Stocks extended their winning streak for the eighth consecutive session on Wednesday on renewed interest from the financial institutions while flattening COVID-19 curve also helped, dealers said

Pakistan Stock Exchange’s (PSX) benchmark KSE-100 shares index gained 0.91 percent or 321.54 points to close at 35,694.89 points, while KSE-30 followed suit with a high of 0.99 percent or 151.45 points to end at 15,432.74 points level.

Analyst Ahsan Mehanti from Arif Habib Corporation said, “Stocks closed bullish amid speculations in the earnings season and reports of reduction in central bank refinance rates under temporary economic refinance financing of textile and LTFF (long-term financing facility) of nontextiles exports”. State Bank of Pakistan’s deferment of debt repayments for leveraged corporate sector till September 30, surging local auto, fertiliser prices, upbeat cement sales, exports in June, shrinking FY20 trade deficit, and higher global crude oil prices gave PSX a big push, Mehanti added.

Of 378 active scrips, 236 went up, 120 down, and 22 closed without any change. Volumes stood at 317.691 million shares, compared to 333.891 million shares in the previous session.

Fahad Rauf, deputy research at Ismail Iqbal Securities, said, “The selective buying was witnessed in the sectors, where development flows helped build a rally”. Like cement sector showed gains after Razzak Dawood, advisor to Prime Minister on trade and commerce said DG Khan Cement had received an order from Philippines, he added. Rauf said, textile company had also received an order from Hugo Boss for some sportswear.

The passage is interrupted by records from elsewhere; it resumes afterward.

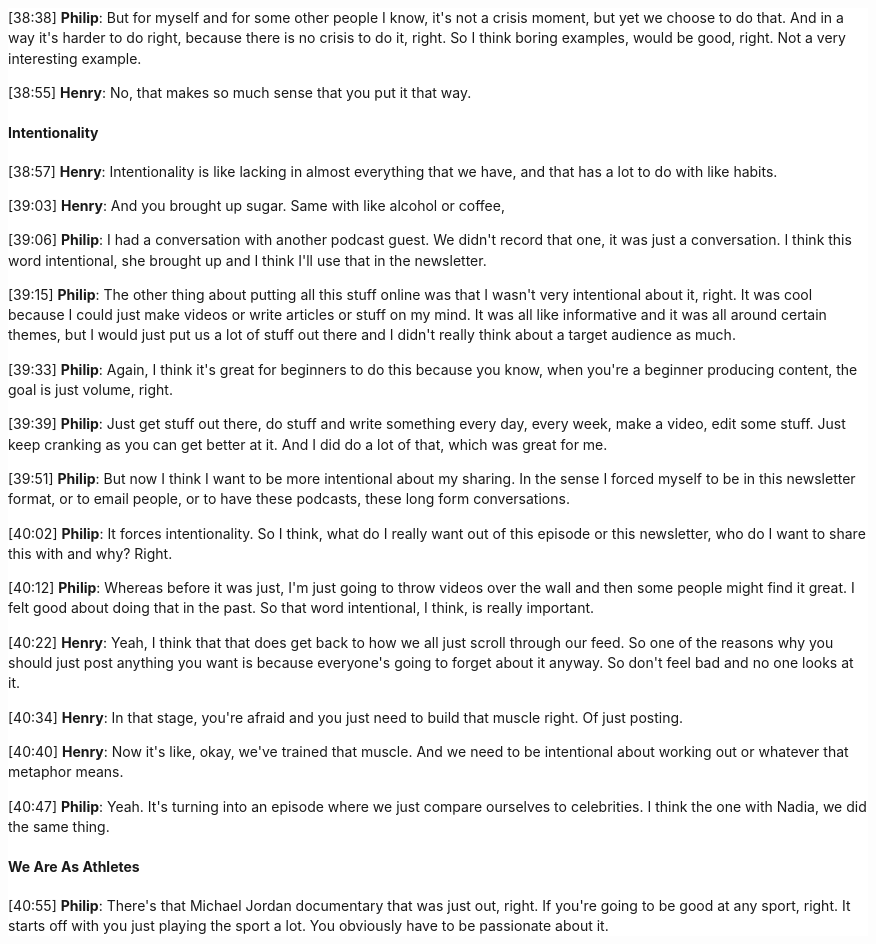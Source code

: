 [38:38] **Philip**: But for myself and for some other people I know, it's not a crisis moment, but yet we choose to do that. And in a way it's harder to do right, because there is no crisis to do it, right. So I think boring examples, would be good, right. Not a very interesting example.

[38:55] **Henry**: No, that makes so much sense that you put it that way.

#### Intentionality

[38:57] **Henry**: Intentionality is like lacking in almost everything that we have, and that has a lot to do with like habits.

[39:03] **Henry**: And you brought up sugar. Same with like alcohol or coffee,

[39:06] **Philip**: I had a conversation with another podcast guest. We didn't record that one, it was just a conversation. I think this word intentional, she brought up and I think I'll use that in the newsletter.

[39:15] **Philip**: The other thing about putting all this stuff online was that I wasn't very intentional about it, right. It was cool because I could just make videos or write articles or stuff on my mind. It was all like informative and it was all around certain themes, but I would just put us a lot of stuff out there and I didn't really think about a target audience as much.

[39:33] **Philip**: Again, I think it's great for beginners to do this because you know, when you're a beginner producing content, the goal is just volume, right.

[39:39] **Philip**: Just get stuff out there, do stuff and write something every day, every week, make a video, edit some stuff. Just keep cranking as you can get better at it. And I did do a lot of that, which was great for me.

[39:51] **Philip**: But now I think I want to be more intentional about my sharing. In the sense I forced myself to be in this newsletter format, or to email people, or to have these podcasts, these long form conversations.

[40:02] **Philip**: It forces intentionality. So I think, what do I really want out of this episode or this newsletter, who do I want to share this with and why? Right.

[40:12] **Philip**: Whereas before it was just, I'm just going to throw videos over the wall and then some people might find it great. I felt good about doing that in the past. So that word intentional, I think, is really important.

[40:22] **Henry**: Yeah, I think that that does get back to how we all just scroll through our feed. So one of the reasons why you should just post anything you want is because everyone's going to forget about it anyway. So don't feel bad and no one looks at it.

[40:34] **Henry**: In that stage, you're afraid and you just need to build that muscle right. Of just posting.

[40:40] **Henry**: Now it's like, okay, we've trained that muscle. And we need to be intentional about working out or whatever that metaphor means.

[40:47] **Philip**: Yeah. It's turning into an episode where we just compare ourselves to celebrities. I think the one with Nadia, we did the same thing.

#### We Are As Athletes

[40:55] **Philip**: There's that Michael Jordan documentary that was just out, right. If you're going to be good at any sport, right. It starts off with you just playing the sport a lot. You obviously have to be passionate about it.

Zia Shafi, senior investment advisor at Intermarket Securities, said, “The market exhibited healthy activity due to institutional interest, following the government’s decision to impose restriction in investing in National Saving Schemes”.

He said the index remained mostly in the bullish frame of mind on expectation the COVID-19 curve was flattening in Pakistan, which would trigger economic activity in the country and accelerate pace of export orders, helping improve overall inflows, Shafi added. Tahir Abbas, director research at Arif Habib Limited, said “A slowdown in reporting of new novel coronavirus cases along with lower infection ratio and decline in daily cases, improved the overall sentiment”.

Since last couple of sessions “we are witnessing fresh deployment of funds from local financial institutions, which are shifting from fixed income to equity market, helping the index to stabilise, Abbas added. Salman Ahmad, head of institutional sales at Aba Ali Habib Securities, said, “A couple of positive happenings help build another rally at the local capital market”.

He said reports that globally and domestically COVID-19 cases were falling with international markets coming out of the lockdown to revive economy.

“Another reason which helped improve sentiments was developments like improved cement exports in June and several companies receiving fresh orders, while arrival of funding from multilateral international agencies also added to the momentum,” Ahmad added. The top gainers were Unilever Foods, gaining Rs90 to close at Rs9,590/share, and Indus Motor Company, up Rs46.54 to finish at Rs1164.76/share, while Rafhan Maize, down Rs215 to close at Rs7,125/share, and Nestle Pakistan, losing Rs50 to close at Rs6,700/share, were the main losers. TRG Pakistan Limited posted the highest volume with 38.340 million shares and gained Rs2.36 to end at Rs35.65/share. Avanceon Limited’s turnover was the lowest with 7.019 million shares, whereas the scrip gained Rs3.05 to end at Rs43.72/share.